# Wiring two timers to alternate



## Leelorimor (Aug 22, 2014)

How would you wire two motors to alternate 10 seconds apart using only 2 motor starters, a control relay, and two timers?


----------



## Wirenuting (Sep 12, 2010)

An alternating timing relay.

http://www.alliedelec.com/atc-diversified-electronics/


----------



## oliquir (Jan 13, 2011)

a programmable relay. no relay and no timers!


----------



## Leelorimor (Aug 22, 2014)

Thanks but I can only use parts described.


----------



## Leelorimor (Aug 22, 2014)

It's for a test to get a job. Don't know when you'd ever do this.


----------



## Wirenuting (Sep 12, 2010)

Leelorimor said:


> It's for a test to get a job. Don't know when you'd ever do this.


So your not an electrician and have no motor control back round?


----------



## wildleg (Apr 12, 2009)

post your answer first, then you'll probably get some responses.


----------



## josh5879 (Sep 21, 2009)

Just set one of the timers to be on for 10 seconds off for 10 seconds, wire it to your double throw relay, connect one motor starter to the NO and one motor starter to the NC. Sell the extra timer on eBay


----------



## Leelorimor (Aug 22, 2014)

Yes I am a master electrician and have been so for 15 years. It's been a while since I've been in school. This question is for a friend trying to get a Maint. Job at a utility company. He said that when you push the start button motor 1 needs to start and stop after 10 sec. Then motor 2 needs to start and run for 10 seconds, then motor 1 would come on etc... Until you push you stop button. He said the only parts you can use are what I described.


----------



## Paulusgnome (Mar 28, 2009)

A few details on the timers, control relay, motors and motor starters are needed. 
There are heaps of possible solutions to this but it depends.
Type of timer?
Type of control relay and/or contact arrangement?
Are you starting 1/4 Hp single-phase motors, 30Hp 3-phase motors, ...?
Are your starters DOL, Y-delta, electronic soft-start ... ?
Mains voltage?
Control voltage?
...


----------



## martindag (Oct 30, 2009)

We prety much all could give you the answer but you need to try it yourself and give us what you think it could be and we will help you.


----------



## JRaef (Mar 23, 2009)

Actually, all you need is more detail regarding exactly what they mean by "timer" and "relay". For the timers, On Delay? Off Delay? Recycle? One-Shot? Can I pick what I want? Can I mix types? For the relay, can I have one with Early-Make / Late-Break contacts?

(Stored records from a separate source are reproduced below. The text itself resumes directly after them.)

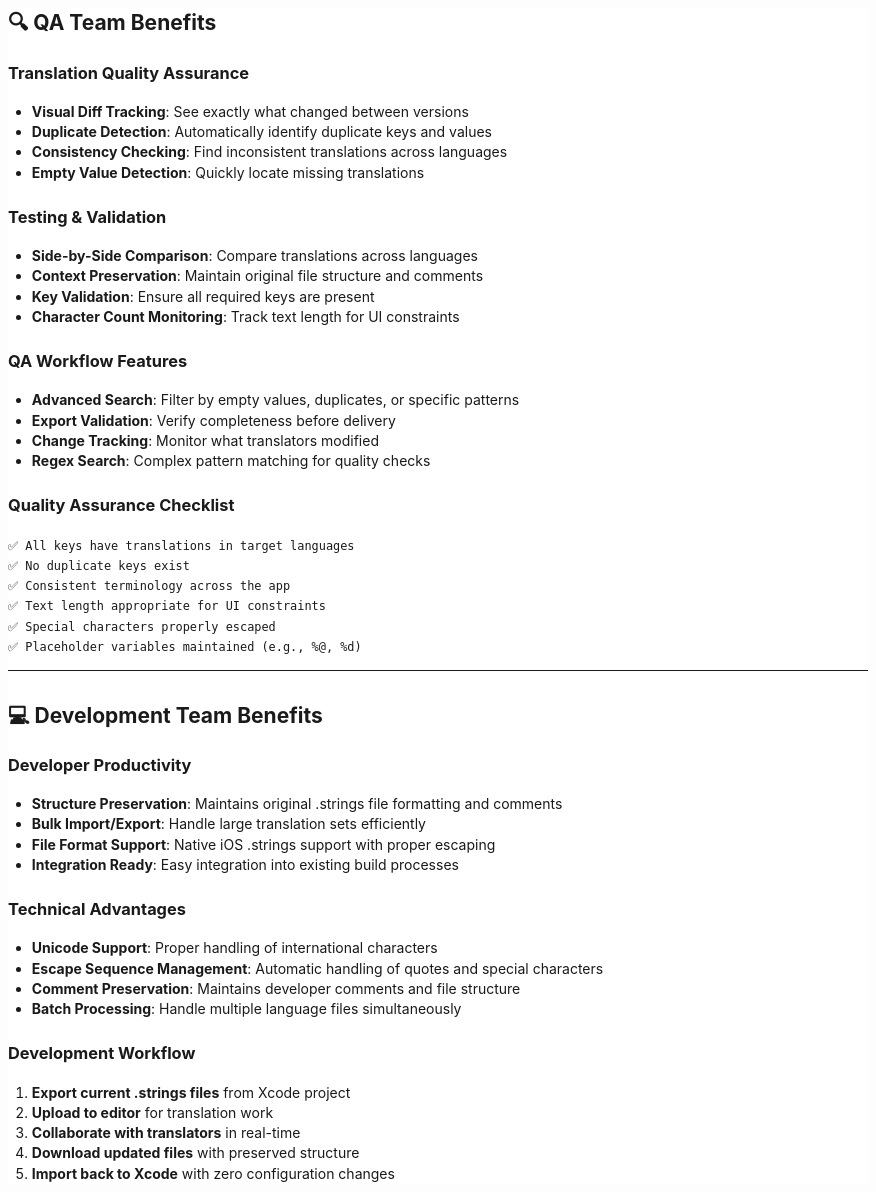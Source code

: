 
## 🔍 QA Team Benefits

### Translation Quality Assurance
- **Visual Diff Tracking**: See exactly what changed between versions
- **Duplicate Detection**: Automatically identify duplicate keys and values
- **Consistency Checking**: Find inconsistent translations across languages
- **Empty Value Detection**: Quickly locate missing translations

### Testing & Validation
- **Side-by-Side Comparison**: Compare translations across languages
- **Context Preservation**: Maintain original file structure and comments
- **Key Validation**: Ensure all required keys are present
- **Character Count Monitoring**: Track text length for UI constraints

### QA Workflow Features
- **Advanced Search**: Filter by empty values, duplicates, or specific patterns
- **Export Validation**: Verify completeness before delivery
- **Change Tracking**: Monitor what translators modified
- **Regex Search**: Complex pattern matching for quality checks

### Quality Assurance Checklist
```
✅ All keys have translations in target languages
✅ No duplicate keys exist
✅ Consistent terminology across the app
✅ Text length appropriate for UI constraints
✅ Special characters properly escaped
✅ Placeholder variables maintained (e.g., %@, %d)
```

---

## 💻 Development Team Benefits

### Developer Productivity
- **Structure Preservation**: Maintains original .strings file formatting and comments
- **Bulk Import/Export**: Handle large translation sets efficiently
- **File Format Support**: Native iOS .strings support with proper escaping
- **Integration Ready**: Easy integration into existing build processes

### Technical Advantages
- **Unicode Support**: Proper handling of international characters
- **Escape Sequence Management**: Automatic handling of quotes and special characters
- **Comment Preservation**: Maintains developer comments and file structure
- **Batch Processing**: Handle multiple language files simultaneously

### Development Workflow
1. **Export current .strings files** from Xcode project
2. **Upload to editor** for translation work
3. **Collaborate with translators** in real-time
4. **Download updated files** with preserved structure
5. **Import back to Xcode** with zero configuration changes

If, in the puzzler rules, they mean only a standard relay and 2 x 10 second On-Delay timers, then I don't think so.


----------



## martindag (Oct 30, 2009)

Let's say you have a apple in you left and right hand and you want to switch them what would be the best way ?

A teacher told me before. you need a 3rd hand

Apple from hand 1 goto hand 3
Apple from, hand 2 goto hand 1
Apple from hand 3 goto hand 2



So my hints you could use your extra relay has a 3rd hand to help you switch contactor just liike apple.


----------



## JRaef (Mar 23, 2009)

Or as my "Juggling for Dummies" book said in the earliest lessons,

Toss the left apple in the air, move the right apple to your left hand, catch the apple with your now empty right hand.


----------